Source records
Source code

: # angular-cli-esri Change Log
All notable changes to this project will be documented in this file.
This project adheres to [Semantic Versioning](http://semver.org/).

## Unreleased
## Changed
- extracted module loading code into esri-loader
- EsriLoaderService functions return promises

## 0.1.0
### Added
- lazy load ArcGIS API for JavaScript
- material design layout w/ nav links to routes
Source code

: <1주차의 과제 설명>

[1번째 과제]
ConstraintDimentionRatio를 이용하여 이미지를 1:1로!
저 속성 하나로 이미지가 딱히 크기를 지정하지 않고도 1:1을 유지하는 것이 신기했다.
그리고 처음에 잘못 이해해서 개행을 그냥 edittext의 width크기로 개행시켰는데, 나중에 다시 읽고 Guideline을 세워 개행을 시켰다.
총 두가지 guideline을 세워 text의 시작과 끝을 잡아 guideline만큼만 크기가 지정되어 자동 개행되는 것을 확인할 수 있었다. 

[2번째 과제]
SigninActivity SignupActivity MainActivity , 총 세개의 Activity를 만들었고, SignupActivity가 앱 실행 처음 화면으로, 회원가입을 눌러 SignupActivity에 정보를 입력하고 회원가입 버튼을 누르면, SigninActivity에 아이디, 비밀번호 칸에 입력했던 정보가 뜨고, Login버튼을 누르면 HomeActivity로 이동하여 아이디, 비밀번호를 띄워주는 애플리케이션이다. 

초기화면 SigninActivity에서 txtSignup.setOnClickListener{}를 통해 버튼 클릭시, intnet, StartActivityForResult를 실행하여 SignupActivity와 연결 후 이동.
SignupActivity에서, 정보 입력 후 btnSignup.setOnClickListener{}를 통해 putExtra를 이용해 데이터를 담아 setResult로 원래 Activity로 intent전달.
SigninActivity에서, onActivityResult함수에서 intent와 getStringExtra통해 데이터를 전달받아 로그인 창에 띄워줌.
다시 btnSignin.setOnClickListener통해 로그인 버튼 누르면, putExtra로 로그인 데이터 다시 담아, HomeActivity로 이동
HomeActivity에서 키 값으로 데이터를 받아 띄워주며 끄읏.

### Exercise directions
Having read the entries, output all of them verbatim.

### Result of this exercise
Source code

: # angular-cli-esri Change Log
All notable changes to this project will be documented in this file.
This project adheres to [Semantic Versioning](http://semver.org/).

## Unreleased
## Changed
- extracted module loading code into esri-loader
- EsriLoaderService functions return promises

## 0.1.0
### Added
- lazy load ArcGIS API for JavaScript
- material design layout w/ nav links to routes
Source code

: <1주차의 과제 설명>

[1번째 과제]
ConstraintDimentionRatio를 이용하여 이미지를 1:1로!
저 속성 하나로 이미지가 딱히 크기를 지정하지 않고도 1:1을 유지하는 것이 신기했다.
그리고 처음에 잘못 이해해서 개행을 그냥 edittext의 width크기로 개행시켰는데, 나중에 다시 읽고 Guideline을 세워 개행을 시켰다.
총 두가지 guideline을 세워 text의 시작과 끝을 잡아 guideline만큼만 크기가 지정되어 자동 개행되는 것을 확인할 수 있었다. 

[2번째 과제]
SigninActivity SignupActivity MainActivity , 총 세개의 Activity를 만들었고, SignupActivity가 앱 실행 처음 화면으로, 회원가입을 눌러 SignupActivity에 정보를 입력하고 회원가입 버튼을 누르면, SigninActivity에 아이디, 비밀번호 칸에 입력했던 정보가 뜨고, Login버튼을 누르면 HomeActivity로 이동하여 아이디, 비밀번호를 띄워주는 애플리케이션이다. 

초기화면 SigninActivity에서 txtSignup.setOnClickListener{}를 통해 버튼 클릭시, intnet, StartActivityForResult를 실행하여 SignupActivity와 연결 후 이동.
SignupActivity에서, 정보 입력 후 btnSignup.setOnClickListener{}를 통해 putExtra를 이용해 데이터를 담아 setResult로 원래 Activity로 intent전달.
SigninActivity에서, onActivityResult함수에서 intent와 getStringExtra통해 데이터를 전달받아 로그인 창에 띄워줌.
다시 btnSignin.setOnClickListener통해 로그인 버튼 누르면, putExtra로 로그인 데이터 다시 담아, HomeActivity로 이동
HomeActivity에서 키 값으로 데이터를 받아 띄워주며 끄읏.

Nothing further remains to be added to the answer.